New York Philharmonic Announces Recipients of the 2024 Marie-Josée Kravis Prize for New Music
David Lang and Missy Mazzoli will each write a new work for the New York Philharmonic, while Kate Soper has been named as the prize's Emerging Composer
One of the world's most generous prizes for new music, the Marie-Josée Kravis Prize celebrates composers who are working at the highest level in their field. The prize consists of a $200,000 award, as well as a new commission, to be performed by the New York Philharmonic. The prize is funded from a $10 million gift made by Henry R. Kravis in 2009, in honor of his wife Marie-Josée.
In 2024, the prize has been given to composers Missy Mazzoli and David Lang, with Lang's new piece being included in the 2025/26 season and Mazzoli's in the 2026/27 season. Both composers have appeared on NY Phil programs: the orchestra has performed five different Lang works since 1991 (most recently prisoner of the state), and two works by Mazzoli since 2021 (most recently River Rouge Transfiguration).
The prize also recognizes an Emerging Composer, and in 2024 this honor has been awarded to Kate Soper. She will also write a commissioned work for the orchestra, as well as receive a $50,000 stipend.
The co-founder and co-artistic director of the new-music collective Bang on a Can, David Lang is also a professor of composition at the Yale School of Music. He has received a Pulitzer Prize, a Grammy Award, an Obie Award, a Royal Philharmonic Society Award, a Bessie Award, a US Artists Fellowship Award, and a Doris Duke Artist Award, as well as nominations for the Academy and Golden Globe Awards.

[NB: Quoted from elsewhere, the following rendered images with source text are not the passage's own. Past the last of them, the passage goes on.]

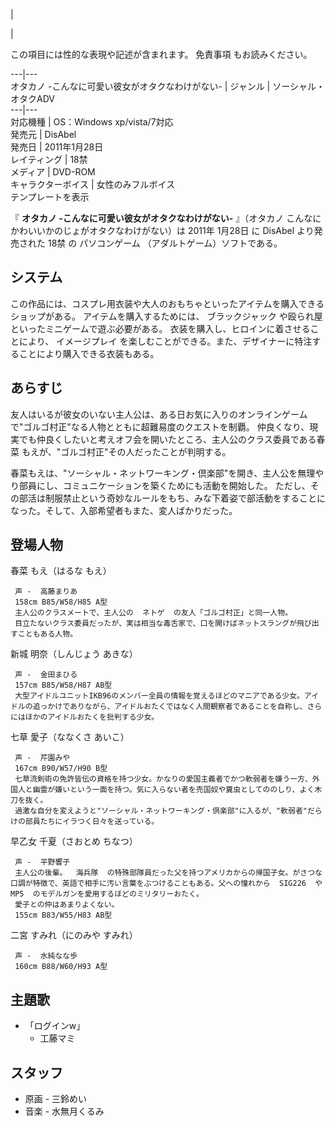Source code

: |

|

この項目には性的な表現や記述が含まれます。  免責事項  もお読みください。  
  
---|---  
オタカノ -こんなに可愛い彼女がオタクなわけがない-  |  ジャンル  |  ソーシャル・オタクADV   
---|---  
対応機種  |  OS：Windows xp/vista/7対応   
発売元  |  DisAbel   
発売日  |  2011年1月28日   
レイティング  |  18禁   
メディア  |  DVD-ROM   
キャラクターボイス  |  女性のみフルボイス   
テンプレートを表示  
  
『 **オタカノ -こんなに可愛い彼女がオタクなわけがない-** 』（オタカノ こんなにかわいいかのじょがオタクなわけがない）は  2011年  1月28日
に  DisAbel  より発売された  18禁  の  パソコンゲーム  （アダルトゲーム）ソフトである。

##  システム  

この作品には、コスプレ用衣装や大人のおもちゃといったアイテムを購入できるショップがある。 アイテムを購入するためには、  ブラックジャック
や殴られ屋といったミニゲームで遊ぶ必要がある。 衣装を購入し、ヒロインに着させることにより、  イメージプレイ
を楽しむことができる。また、デザイナーに特注することにより購入できる衣装もある。

##  あらすじ  

友人はいるが彼女のいない主人公は、ある日お気に入りのオンラインゲームで"ゴルゴ村正"なる人物とともに超難易度のクエストを制覇。
仲良くなり、現実でも仲良くしたいと考えオフ会を開いたところ、主人公のクラス委員である春菜 もえが、"ゴルゴ村正"その人だったことが判明する。

春菜もえは、"ソーシャル・ネットワーキング・倶楽部"を開き、主人公を無理やり部員にし、コミュニケーションを築くためにも活動を開始した。
ただし、その部活は制服禁止という奇妙なルールをもち、みな下着姿で部活動をすることになった。そして、入部希望者もまた、変人ばかりだった。

##  登場人物  

春菜 もえ（はるな もえ）

     声 -  高藤まりあ 
     158cm B85/W58/H85 A型 
     主人公のクラスメートで、主人公の  ネトゲ  の友人「ゴルゴ村正」と同一人物。 
     目立たないクラス委員だったが、実は相当な毒舌家で、口を開けばネットスラングが飛び出すこともある人物。 
新城 明奈（しんじょう あきな）

     声 -  金田まひる 
     157cm B85/W58/H87 AB型 
     大型アイドルユニットIKB96のメンバー全員の情報を覚えるほどのマニアである少女。アイドルの追っかけでありながら、アイドルおたくではなく人間観察者であることを自称し、さらにはほかのアイドルおたくを批判する少女。 
七草 愛子（ななくさ あいこ）

     声 -  芹園みや 
     167cm B90/W57/H90 B型 
     七草流剣術の免許皆伝の資格を持つ少女。かなりの愛国主義者でかつ軟弱者を嫌う一方、外国人と幽霊が嫌いという一面を持つ。気に入らない者を売国奴や糞虫としてののしり、よく木刀を抜く。 
     過激な自分を変えようと"ソーシャル・ネットワーキング・倶楽部"に入るが、"軟弱者"だらけの部員たちにイラつく日々を送っている。 
早乙女 千夏（さおとめ ちなつ）

     声 -  平野響子 
     主人公の後輩。  海兵隊  の特殊部隊員だった父を持つアメリカからの帰国子女。がさつな口調が特徴で、英語で相手に汚い言葉をぶつけることもある。父への憧れから  SIG226  や  MP5  のモデルガンを愛用するほどのミリタリーおたく。 
     愛子との仲はあまりよくない。 
     155cm B83/W55/H83 AB型 
二宮 すみれ（にのみや すみれ）

     声 -  水純なな歩 
     160cm B88/W60/H93 A型 

##  主題歌  

  * 「ログインw」 
    * 工藤マミ 

##  スタッフ  

  * 原画 -  三鈴めい 
  * 音楽 -  水無月くるみ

Missy Mazzoli has had works performed by the Berlin and Los Angeles Philharmonics, Atlanta and BBC Symphony Orchestras, Scottish and LA Operas, Opéra Comique, the Kronos Quartet, Eighth Blackbird, and many others. She has been nominated for three Grammy Awards and has also served as composer-in-residence at the Chicago Symphony Orchestra and Opera Philadelphia.
Previous winners of the Marie-Josée Kravis Prize include composers Henri Dutilleux, Per Nørgård, Louis Andriessen, and Unsuk Chin.
"I am so grateful to the New York Philharmonic for this incredible honor," said Lang. "I owe the Philharmonic so much already: I learned what a composer does only from seeing a film of Leonard Bernstein conducting a Young People’s Concert, when I was nine years old."
"I deeply appreciate the support, the recognition, and the commitment that the New York Philharmonic has shown me, and I look forward to our close relationship, for many years to come. I should also add that this prize places me in the company of composers I deeply admire and respect: my fellow winners Missy Mazzoli and Kate Soper. Thanks to the New York Philharmonic for putting us all together."
"It is an honor to be named a recipient of this year’s Marie-Josée Kravis Prize, and I am extremely grateful for the opportunity to work with my hometown orchestra at this thrilling time in its history," said Mazzoli. "I feel privileged to be part of the lineage of previous Kravis Prize winners I deeply admire, in particular my teacher Louis Andriessen. This award, and the New York Philharmonic’s century-old tradition of supporting works that reflect our unique moment in history, inspire me to move forward with energy and conviction."